My Words on the Wards experience has been extremely rewarding and enlightening. In the short amount of time I spent at Zuckerberg San Francisco General Hospital, I had the opportunity to meet eight incredible different patients. My initial goal coming into the experience was to see how much of an impact I could have on a patient’s life through motivational interviewing and health education regarding their particular chronic condition. However, their stories have touched my life and how I will continue to practice medicine more than I could have imagined.
One of the most memorable patients that I met was on my first shift. He was a San Francisco native and former war veteran. After serving our country, he fell down on his luck, struggling to find a steady job and eventually turned to alcohol to cope with his recurrent PTSD episodes. He soon lost touch with his immediate family and found himself on the streets as rent became less affordable for native San Franciscans. A week prior to his admission, he was found face down in an alleyway, only to be resuscitated by the paramedics using Narcan - an opioid reversal agent. He was later admitted to the hospital for a severe pneumonia that could have made him severely septic. When I asked whether he had symptoms of his pneumonia prior to being taken into the hospital emergency, he responded that he had a wet cough for weeks. However, he never considered visiting even an urgent care clinic. He had always feared the health care system since he has never been taken seriously due to his social standing.
I took a mental pause and realized that my partner and I were doing much more than educating a patient on hypertension or diabetes, but forging a relationship that could help heal even deeper wounds opened up by years of neglect by our health care system.

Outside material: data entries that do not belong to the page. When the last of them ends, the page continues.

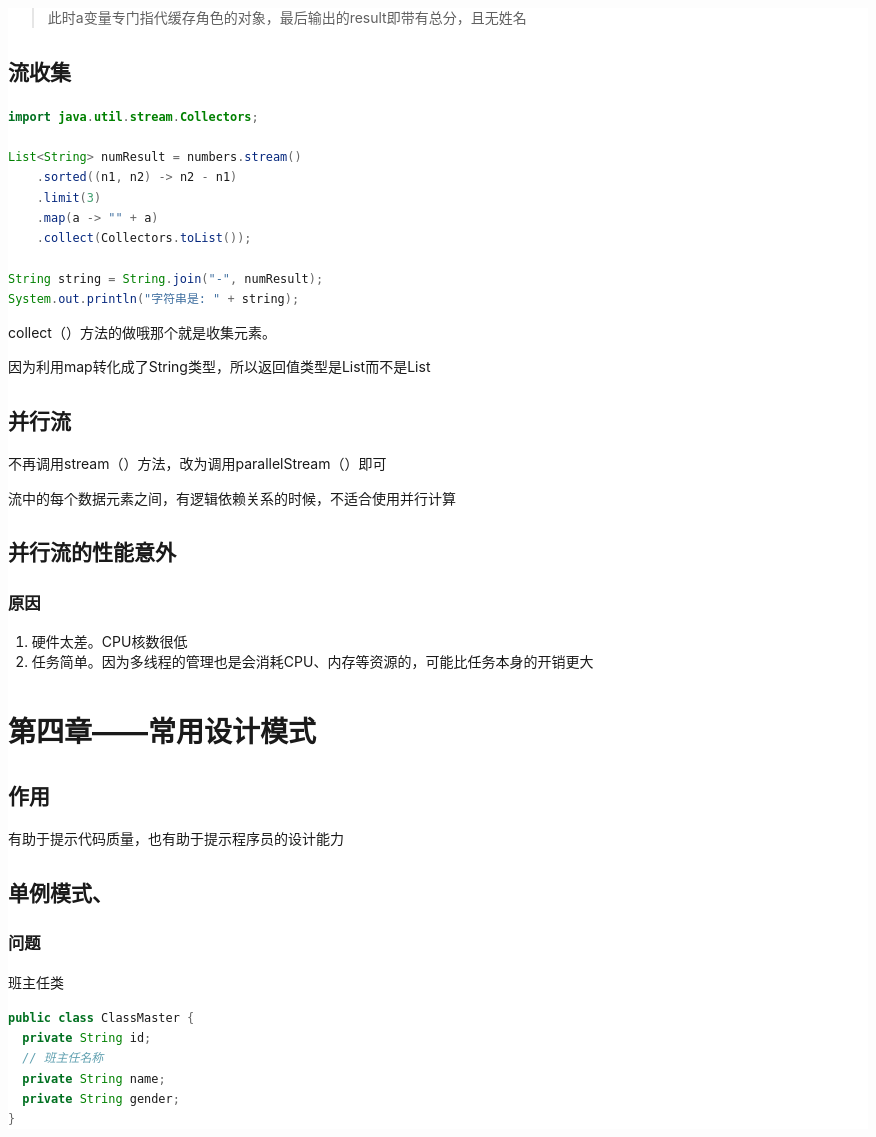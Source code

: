 > 此时a变量专门指代缓存角色的对象，最后输出的result即带有总分，且无姓名
>
> 

## 流收集

```java
import java.util.stream.Collectors;

List<String> numResult = numbers.stream()
    .sorted((n1, n2) -> n2 - n1)
    .limit(3)
    .map(a -> "" + a)
    .collect(Collectors.toList());

String string = String.join("-", numResult);
System.out.println("字符串是: " + string);
```

collect（）方法的做哦那个就是收集元素。

因为利用map转化成了String类型，所以返回值类型是List<String>而不是List<Integer>

## 并行流

不再调用stream（）方法，改为调用parallelStream（）即可

流中的每个数据元素之间，有逻辑依赖关系的时候，不适合使用并行计算

## 并行流的性能意外

### 原因

1. 硬件太差。CPU核数很低
2. 任务简单。因为多线程的管理也是会消耗CPU、内存等资源的，可能比任务本身的开销更大

# 第四章——常用设计模式

## 作用

有助于提示代码质量，也有助于提示程序员的设计能力

## 单例模式、

### 问题

班主任类

```java
public class ClassMaster {
  private String id;
  // 班主任名称
  private String name;
  private String gender;
}
```
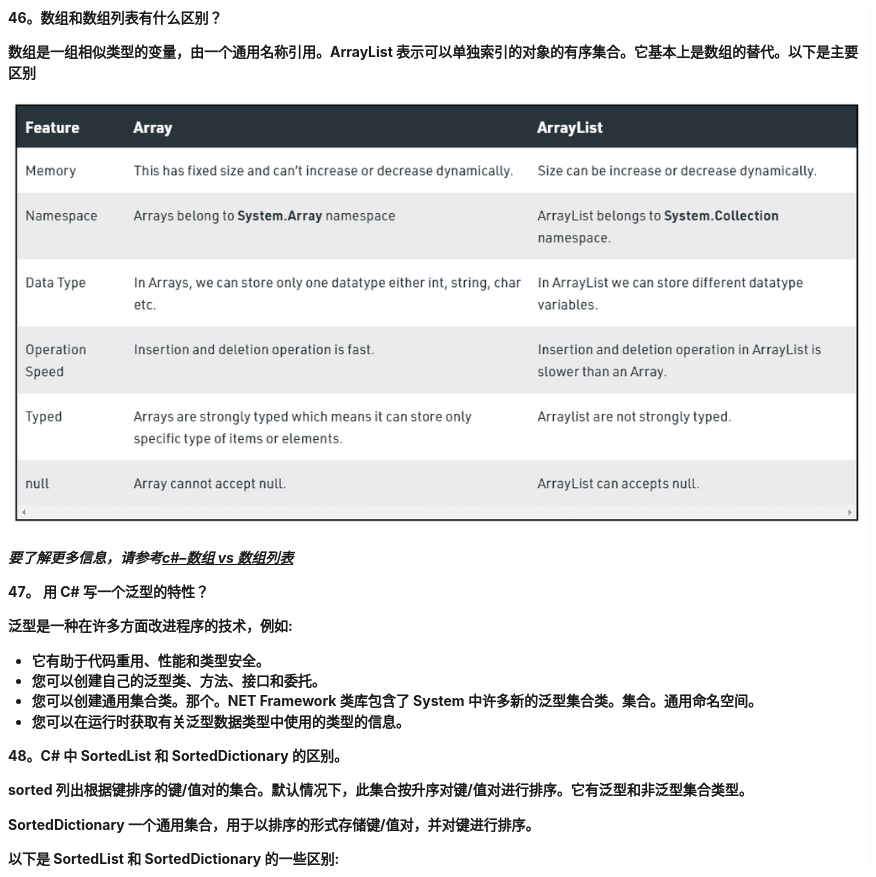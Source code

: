 ******46。数组和数组列表有什么区别？******

****数组是一组相似类型的变量，由一个通用名称引用。ArrayList 表示可以单独索引的对象的有序集合。它基本上是数组的替代。以下是主要区别****

****![Array vs ArrayList in C# ](img/45133a34aabe4dca78b6615571d5b694.png)****

*****要了解更多信息，请参考*[*c#–数组 vs 数组列表*](https://www.geeksforgeeks.org/c-sharp-array-vs-arraylist/)****

******47。** **用 C# 写一个泛型的特性？******

****泛型是一种在许多方面改进程序的技术，例如:****

*   ****它有助于代码重用、性能和类型安全。****
*   ****您可以创建自己的泛型类、方法、接口和委托。****
*   ****您可以创建通用集合类。那个。NET Framework 类库包含了 System 中许多新的泛型集合类。集合。通用命名空间。****
*   ****您可以在运行时获取有关泛型数据类型中使用的类型的信息。****

******48。C# 中 SortedList 和 SortedDictionary 的区别。******

****sorted 列出根据键排序的键/值对的集合。默认情况下，此集合按升序对键/值对进行排序。它有泛型和非泛型集合类型。****

****SortedDictionary 一个通用集合，用于以排序的形式存储键/值对，并对键进行排序。****

****以下是 SortedList 和 SortedDictionary 的一些区别:****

We all have a story to tell and we all deserve to be heard. By starting a narrative with our patients, we as future health care providers have the ability to learn from some of the most resilient people in the city of San Francisco. We can develop a deeper layer of empathy that goes beyond measuring pain scores but acknowledges the longstanding existence of oppressive systems. From this lens, we can start to identify the relationship between the health of our patients to racial differences, immigration status, language barriers, and housing instability, among numerous other factors. I understand that working as an attending physician will be difficult one day, even unbearably frustrating at times. Yet, I hope I remind myself of days like this when even a small conversation became an even bigger victory.